Stored data entries:

"""

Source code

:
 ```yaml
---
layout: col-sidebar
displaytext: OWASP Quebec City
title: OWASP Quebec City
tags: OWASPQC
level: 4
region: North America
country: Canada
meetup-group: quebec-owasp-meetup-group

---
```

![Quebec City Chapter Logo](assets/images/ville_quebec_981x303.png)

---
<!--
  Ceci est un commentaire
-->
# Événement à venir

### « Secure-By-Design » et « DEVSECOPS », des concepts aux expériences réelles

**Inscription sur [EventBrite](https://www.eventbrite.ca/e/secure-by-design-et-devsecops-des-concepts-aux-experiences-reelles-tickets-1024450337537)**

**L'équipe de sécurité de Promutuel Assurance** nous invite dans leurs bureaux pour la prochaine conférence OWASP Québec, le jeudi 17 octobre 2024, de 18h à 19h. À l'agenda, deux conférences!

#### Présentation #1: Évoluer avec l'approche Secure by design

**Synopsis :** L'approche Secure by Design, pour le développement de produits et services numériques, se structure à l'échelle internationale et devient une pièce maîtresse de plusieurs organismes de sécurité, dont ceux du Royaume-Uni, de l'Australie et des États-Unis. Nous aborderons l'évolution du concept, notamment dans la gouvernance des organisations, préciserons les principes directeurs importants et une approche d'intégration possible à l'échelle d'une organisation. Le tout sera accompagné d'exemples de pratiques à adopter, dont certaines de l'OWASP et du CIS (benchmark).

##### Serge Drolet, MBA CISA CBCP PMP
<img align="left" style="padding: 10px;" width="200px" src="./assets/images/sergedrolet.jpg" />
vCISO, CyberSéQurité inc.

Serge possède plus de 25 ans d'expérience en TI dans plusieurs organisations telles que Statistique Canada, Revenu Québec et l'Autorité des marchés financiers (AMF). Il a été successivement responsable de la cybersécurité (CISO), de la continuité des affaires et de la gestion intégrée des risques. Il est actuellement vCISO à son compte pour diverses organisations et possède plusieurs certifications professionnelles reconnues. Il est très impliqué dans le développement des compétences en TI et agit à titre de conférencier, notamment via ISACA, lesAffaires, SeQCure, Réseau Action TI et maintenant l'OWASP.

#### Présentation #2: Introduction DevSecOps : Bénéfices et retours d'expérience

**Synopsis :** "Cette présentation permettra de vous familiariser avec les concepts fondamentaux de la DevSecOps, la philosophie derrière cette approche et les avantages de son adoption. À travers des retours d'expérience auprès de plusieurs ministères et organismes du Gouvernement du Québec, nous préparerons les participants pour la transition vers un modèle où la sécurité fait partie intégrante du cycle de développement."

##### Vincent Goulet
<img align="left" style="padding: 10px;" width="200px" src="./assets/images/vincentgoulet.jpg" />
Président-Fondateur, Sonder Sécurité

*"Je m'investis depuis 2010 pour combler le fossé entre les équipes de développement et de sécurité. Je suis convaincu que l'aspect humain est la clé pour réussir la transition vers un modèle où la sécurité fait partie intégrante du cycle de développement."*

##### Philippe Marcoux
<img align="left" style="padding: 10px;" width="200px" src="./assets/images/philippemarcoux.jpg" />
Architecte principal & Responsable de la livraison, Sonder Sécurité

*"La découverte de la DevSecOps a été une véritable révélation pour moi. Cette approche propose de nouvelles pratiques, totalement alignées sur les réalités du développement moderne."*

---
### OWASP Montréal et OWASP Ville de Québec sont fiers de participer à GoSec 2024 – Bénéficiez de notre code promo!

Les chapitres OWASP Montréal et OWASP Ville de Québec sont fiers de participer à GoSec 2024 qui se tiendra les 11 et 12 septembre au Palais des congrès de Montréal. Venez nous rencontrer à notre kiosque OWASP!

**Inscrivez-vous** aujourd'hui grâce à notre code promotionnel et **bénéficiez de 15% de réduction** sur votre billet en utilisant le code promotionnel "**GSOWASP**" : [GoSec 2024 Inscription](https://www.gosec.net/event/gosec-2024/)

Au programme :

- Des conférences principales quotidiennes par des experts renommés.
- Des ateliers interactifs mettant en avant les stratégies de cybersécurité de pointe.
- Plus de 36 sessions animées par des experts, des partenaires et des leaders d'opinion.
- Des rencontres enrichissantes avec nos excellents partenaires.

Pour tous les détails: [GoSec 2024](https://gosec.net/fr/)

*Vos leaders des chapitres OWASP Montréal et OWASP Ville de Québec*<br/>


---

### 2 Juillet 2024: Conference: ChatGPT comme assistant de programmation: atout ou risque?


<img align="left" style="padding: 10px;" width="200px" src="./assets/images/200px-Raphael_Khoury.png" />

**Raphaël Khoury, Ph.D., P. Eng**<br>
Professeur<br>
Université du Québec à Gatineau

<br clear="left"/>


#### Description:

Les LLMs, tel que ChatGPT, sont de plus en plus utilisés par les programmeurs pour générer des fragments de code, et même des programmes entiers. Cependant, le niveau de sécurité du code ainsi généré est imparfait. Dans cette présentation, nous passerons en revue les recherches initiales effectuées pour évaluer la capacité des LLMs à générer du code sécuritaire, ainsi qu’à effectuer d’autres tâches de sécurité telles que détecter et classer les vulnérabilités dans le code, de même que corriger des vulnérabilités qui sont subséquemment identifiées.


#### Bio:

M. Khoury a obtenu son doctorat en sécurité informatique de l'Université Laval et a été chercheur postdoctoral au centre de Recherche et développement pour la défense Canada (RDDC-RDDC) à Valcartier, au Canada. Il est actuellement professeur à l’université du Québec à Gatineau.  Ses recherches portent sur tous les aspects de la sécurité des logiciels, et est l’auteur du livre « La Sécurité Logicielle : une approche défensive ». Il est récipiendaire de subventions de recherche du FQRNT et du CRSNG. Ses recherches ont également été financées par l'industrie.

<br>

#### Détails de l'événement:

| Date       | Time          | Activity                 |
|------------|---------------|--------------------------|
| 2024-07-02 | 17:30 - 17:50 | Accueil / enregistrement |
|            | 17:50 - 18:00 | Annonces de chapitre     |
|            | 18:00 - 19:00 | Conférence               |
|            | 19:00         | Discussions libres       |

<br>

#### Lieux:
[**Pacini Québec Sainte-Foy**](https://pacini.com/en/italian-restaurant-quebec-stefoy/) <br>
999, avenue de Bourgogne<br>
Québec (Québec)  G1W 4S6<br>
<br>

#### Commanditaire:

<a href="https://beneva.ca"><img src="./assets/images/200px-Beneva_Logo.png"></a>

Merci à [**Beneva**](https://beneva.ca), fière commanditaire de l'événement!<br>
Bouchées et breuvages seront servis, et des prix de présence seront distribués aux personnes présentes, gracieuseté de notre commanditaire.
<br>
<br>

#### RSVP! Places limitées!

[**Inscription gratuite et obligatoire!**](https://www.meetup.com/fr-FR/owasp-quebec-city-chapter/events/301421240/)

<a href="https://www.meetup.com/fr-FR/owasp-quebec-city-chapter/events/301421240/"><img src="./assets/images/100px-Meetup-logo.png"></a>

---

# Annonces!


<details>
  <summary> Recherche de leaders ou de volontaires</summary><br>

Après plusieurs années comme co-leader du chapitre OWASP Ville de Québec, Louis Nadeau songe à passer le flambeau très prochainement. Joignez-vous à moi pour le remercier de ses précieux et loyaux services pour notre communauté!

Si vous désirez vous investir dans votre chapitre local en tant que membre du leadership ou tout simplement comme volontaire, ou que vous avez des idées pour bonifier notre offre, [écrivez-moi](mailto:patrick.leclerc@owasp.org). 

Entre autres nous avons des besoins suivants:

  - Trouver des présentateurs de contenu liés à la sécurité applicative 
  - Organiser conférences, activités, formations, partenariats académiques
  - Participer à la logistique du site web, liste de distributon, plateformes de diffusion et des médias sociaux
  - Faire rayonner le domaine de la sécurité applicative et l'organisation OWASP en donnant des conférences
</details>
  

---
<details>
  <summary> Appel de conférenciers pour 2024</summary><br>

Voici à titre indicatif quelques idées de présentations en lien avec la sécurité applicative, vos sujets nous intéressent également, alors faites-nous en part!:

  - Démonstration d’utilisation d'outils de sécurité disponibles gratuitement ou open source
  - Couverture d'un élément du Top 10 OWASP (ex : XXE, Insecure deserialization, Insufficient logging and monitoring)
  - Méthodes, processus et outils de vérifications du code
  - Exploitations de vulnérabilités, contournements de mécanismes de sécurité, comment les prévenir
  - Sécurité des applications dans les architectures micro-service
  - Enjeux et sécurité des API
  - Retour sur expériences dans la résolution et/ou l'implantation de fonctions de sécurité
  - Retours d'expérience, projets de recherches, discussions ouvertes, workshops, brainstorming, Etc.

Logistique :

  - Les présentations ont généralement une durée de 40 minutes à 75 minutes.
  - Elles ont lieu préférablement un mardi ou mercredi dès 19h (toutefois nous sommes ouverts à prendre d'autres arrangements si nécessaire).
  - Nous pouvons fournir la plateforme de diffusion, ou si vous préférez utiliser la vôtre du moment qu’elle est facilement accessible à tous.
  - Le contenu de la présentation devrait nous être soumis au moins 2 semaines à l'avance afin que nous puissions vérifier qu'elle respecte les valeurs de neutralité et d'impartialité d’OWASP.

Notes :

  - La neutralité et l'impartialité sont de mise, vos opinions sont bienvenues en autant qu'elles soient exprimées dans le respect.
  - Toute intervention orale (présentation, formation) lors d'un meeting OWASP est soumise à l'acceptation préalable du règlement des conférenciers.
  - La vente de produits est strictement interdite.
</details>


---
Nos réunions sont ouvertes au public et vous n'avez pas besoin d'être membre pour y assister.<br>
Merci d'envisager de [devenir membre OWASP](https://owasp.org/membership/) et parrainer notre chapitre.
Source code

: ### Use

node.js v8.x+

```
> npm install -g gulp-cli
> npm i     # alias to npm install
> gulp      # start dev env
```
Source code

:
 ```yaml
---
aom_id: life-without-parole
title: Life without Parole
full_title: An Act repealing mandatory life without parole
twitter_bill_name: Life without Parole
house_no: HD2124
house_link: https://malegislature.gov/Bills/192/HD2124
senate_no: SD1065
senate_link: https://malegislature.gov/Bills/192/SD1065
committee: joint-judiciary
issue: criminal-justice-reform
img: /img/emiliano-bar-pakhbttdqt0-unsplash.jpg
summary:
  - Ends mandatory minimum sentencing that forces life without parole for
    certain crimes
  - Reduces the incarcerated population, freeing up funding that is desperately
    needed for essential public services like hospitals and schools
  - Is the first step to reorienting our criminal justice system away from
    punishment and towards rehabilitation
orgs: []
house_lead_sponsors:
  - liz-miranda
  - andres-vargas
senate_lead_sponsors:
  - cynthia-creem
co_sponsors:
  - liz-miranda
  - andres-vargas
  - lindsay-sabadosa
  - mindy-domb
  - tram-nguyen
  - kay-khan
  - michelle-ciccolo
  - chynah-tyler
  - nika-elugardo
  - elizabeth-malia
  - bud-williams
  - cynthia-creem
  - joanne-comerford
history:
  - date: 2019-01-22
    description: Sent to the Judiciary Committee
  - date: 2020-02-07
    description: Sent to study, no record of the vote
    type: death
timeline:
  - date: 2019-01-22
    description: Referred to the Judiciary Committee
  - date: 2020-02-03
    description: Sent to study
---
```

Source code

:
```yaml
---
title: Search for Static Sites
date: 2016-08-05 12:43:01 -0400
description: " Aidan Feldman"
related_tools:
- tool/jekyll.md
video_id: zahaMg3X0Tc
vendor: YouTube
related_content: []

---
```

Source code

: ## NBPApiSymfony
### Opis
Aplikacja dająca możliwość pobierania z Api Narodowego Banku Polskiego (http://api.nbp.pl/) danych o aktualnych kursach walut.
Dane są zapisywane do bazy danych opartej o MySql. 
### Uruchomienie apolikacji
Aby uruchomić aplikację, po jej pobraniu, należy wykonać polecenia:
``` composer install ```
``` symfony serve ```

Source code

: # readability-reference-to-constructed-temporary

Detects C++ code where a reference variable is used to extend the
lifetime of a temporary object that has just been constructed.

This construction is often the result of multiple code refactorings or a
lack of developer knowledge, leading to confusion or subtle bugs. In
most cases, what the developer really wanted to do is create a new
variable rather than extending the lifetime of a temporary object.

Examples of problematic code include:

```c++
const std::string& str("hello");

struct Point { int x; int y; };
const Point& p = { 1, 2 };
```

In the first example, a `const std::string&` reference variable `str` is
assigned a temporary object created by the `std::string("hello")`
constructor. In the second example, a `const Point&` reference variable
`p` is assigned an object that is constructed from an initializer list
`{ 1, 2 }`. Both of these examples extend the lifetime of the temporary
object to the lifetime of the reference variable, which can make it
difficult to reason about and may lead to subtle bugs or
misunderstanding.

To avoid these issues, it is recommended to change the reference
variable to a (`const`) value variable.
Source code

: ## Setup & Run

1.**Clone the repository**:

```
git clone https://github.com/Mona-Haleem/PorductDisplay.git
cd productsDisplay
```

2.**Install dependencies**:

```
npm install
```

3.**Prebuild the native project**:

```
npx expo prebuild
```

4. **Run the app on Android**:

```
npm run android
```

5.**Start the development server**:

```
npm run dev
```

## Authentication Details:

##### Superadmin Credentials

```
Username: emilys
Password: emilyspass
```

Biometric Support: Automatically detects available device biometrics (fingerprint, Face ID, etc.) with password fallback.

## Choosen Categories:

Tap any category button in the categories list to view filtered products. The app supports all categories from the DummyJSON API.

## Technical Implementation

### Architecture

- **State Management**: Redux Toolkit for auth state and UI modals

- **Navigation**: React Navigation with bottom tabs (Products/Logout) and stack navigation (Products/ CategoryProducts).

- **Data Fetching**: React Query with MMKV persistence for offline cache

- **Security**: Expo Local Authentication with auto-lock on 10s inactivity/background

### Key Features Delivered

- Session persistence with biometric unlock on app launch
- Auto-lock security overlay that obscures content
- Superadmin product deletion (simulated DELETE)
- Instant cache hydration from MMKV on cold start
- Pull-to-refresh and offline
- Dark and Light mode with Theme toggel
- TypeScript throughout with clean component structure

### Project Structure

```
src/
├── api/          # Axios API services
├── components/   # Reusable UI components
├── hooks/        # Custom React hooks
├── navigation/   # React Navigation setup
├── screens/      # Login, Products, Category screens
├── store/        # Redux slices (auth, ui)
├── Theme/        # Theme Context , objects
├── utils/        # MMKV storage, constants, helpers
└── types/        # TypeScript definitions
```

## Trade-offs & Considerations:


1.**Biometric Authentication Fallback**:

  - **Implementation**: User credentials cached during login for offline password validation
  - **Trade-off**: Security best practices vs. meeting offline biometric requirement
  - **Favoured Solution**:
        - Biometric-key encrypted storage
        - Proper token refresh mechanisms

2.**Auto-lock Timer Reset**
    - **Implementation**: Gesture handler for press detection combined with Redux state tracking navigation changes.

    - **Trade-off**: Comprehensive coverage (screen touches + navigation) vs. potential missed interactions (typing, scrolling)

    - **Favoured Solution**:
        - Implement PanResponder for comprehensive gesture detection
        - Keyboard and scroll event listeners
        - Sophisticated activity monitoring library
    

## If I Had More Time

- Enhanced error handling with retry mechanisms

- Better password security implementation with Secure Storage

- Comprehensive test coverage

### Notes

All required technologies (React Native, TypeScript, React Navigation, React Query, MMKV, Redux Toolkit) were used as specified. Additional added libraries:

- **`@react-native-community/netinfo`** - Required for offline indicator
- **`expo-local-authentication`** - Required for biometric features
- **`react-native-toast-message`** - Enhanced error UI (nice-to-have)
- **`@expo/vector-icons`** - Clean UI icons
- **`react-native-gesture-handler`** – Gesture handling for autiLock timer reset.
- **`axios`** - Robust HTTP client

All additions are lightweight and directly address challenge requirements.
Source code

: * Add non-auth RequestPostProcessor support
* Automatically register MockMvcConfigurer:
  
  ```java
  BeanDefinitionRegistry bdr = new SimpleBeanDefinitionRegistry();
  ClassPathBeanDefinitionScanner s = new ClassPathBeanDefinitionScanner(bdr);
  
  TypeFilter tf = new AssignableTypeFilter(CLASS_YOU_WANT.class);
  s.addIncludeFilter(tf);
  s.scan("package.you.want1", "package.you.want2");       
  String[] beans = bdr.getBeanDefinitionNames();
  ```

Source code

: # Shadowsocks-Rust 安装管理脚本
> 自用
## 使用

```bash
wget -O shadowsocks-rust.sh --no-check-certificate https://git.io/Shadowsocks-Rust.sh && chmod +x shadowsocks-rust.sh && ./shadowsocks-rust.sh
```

"""

# What is required
Once the line containing "aux expériences réelles" has been written out, please stop; every line before it, back to the first line of the records above, should be given exactly.

# The completed task
Source code

:
 ```yaml
---
layout: col-sidebar
displaytext: OWASP Quebec City
title: OWASP Quebec City
tags: OWASPQC
level: 4
region: North America
country: Canada
meetup-group: quebec-owasp-meetup-group

---
```

![Quebec City Chapter Logo](assets/images/ville_quebec_981x303.png)

---
<!--
  Ceci est un commentaire
-->
# Événement à venir

### « Secure-By-Design » et « DEVSECOPS », des concepts aux expériences réelles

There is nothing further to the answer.